**DATA TO EXAMINE:**
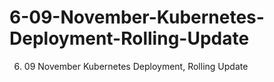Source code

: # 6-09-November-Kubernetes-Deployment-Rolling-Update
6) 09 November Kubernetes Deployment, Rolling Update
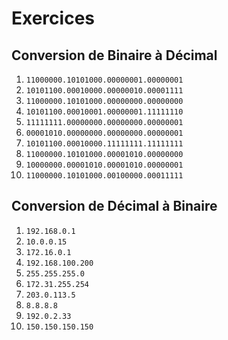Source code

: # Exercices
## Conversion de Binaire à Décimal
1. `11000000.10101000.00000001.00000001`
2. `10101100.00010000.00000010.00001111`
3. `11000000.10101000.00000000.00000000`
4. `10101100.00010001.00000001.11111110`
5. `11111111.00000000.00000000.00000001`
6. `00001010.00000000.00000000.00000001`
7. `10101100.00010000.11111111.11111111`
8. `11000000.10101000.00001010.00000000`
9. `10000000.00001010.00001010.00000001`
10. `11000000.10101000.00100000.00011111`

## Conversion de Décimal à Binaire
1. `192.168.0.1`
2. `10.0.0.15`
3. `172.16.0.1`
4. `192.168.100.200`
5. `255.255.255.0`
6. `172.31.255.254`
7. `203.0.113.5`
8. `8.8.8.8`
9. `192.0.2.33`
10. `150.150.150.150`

--

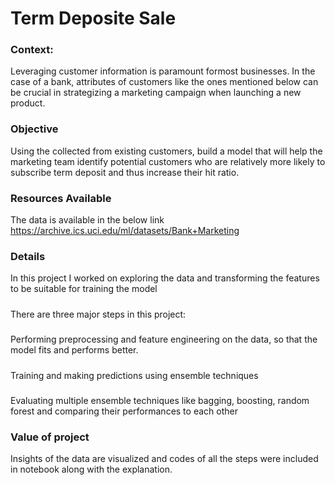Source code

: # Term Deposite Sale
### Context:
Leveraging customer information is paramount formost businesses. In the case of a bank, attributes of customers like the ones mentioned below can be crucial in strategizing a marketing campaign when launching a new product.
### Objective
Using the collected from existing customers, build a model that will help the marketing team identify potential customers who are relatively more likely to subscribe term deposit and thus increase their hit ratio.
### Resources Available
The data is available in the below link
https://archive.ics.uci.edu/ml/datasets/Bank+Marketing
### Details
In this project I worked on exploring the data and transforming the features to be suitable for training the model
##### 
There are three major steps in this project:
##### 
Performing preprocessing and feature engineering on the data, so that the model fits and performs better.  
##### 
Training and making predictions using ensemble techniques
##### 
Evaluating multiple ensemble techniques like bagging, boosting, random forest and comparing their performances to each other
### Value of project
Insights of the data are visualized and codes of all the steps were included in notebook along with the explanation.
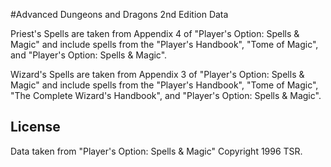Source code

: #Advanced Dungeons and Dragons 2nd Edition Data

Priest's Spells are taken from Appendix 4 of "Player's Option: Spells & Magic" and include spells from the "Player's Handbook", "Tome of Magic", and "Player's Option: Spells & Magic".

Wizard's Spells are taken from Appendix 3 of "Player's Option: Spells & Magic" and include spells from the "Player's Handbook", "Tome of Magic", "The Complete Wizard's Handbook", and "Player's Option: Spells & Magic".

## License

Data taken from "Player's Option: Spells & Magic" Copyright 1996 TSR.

...

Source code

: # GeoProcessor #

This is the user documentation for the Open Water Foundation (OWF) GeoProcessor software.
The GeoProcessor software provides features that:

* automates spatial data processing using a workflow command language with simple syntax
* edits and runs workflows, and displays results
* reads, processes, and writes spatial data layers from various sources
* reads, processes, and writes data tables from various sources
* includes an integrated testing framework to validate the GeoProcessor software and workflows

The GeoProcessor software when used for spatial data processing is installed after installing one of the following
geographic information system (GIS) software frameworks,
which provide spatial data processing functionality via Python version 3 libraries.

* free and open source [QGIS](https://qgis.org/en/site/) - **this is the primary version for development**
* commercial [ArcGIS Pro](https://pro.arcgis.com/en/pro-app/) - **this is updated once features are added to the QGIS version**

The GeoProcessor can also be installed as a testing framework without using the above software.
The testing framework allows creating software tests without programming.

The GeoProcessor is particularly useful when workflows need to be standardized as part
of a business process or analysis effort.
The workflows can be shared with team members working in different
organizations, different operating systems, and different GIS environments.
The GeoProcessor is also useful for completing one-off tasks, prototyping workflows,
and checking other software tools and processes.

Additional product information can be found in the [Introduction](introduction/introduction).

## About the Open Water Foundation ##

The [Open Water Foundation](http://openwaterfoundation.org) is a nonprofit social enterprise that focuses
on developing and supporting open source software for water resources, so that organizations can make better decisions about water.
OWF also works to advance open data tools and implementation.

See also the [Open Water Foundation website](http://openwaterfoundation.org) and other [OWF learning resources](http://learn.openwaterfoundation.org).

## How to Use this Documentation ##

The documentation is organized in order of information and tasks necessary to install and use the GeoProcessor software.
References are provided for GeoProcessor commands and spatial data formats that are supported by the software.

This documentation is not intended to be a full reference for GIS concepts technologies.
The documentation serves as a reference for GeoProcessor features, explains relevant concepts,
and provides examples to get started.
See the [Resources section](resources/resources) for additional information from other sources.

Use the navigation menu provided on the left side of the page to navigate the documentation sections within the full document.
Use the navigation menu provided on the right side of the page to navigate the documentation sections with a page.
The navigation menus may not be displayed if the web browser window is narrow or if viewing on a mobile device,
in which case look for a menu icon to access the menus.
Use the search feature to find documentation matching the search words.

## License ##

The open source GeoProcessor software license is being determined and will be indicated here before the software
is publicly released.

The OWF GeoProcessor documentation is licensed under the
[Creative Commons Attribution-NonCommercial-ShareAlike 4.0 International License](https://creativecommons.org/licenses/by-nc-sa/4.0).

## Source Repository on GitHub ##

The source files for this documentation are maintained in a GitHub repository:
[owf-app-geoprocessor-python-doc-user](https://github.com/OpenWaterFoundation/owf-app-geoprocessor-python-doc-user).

**DIRECTIONS:**
Using the records above, restate word for word the lines from the one with "Wizard's Spells are" through the one with "Data taken from", both included.

**COMPLETED TASK:**
Wizard's Spells are taken from Appendix 3 of "Player's Option: Spells & Magic" and include spells from the "Player's Handbook", "Tome of Magic", "The Complete Wizard's Handbook", and "Player's Option: Spells & Magic".

## License

Data taken from "Player's Option: Spells & Magic" Copyright 1996 TSR.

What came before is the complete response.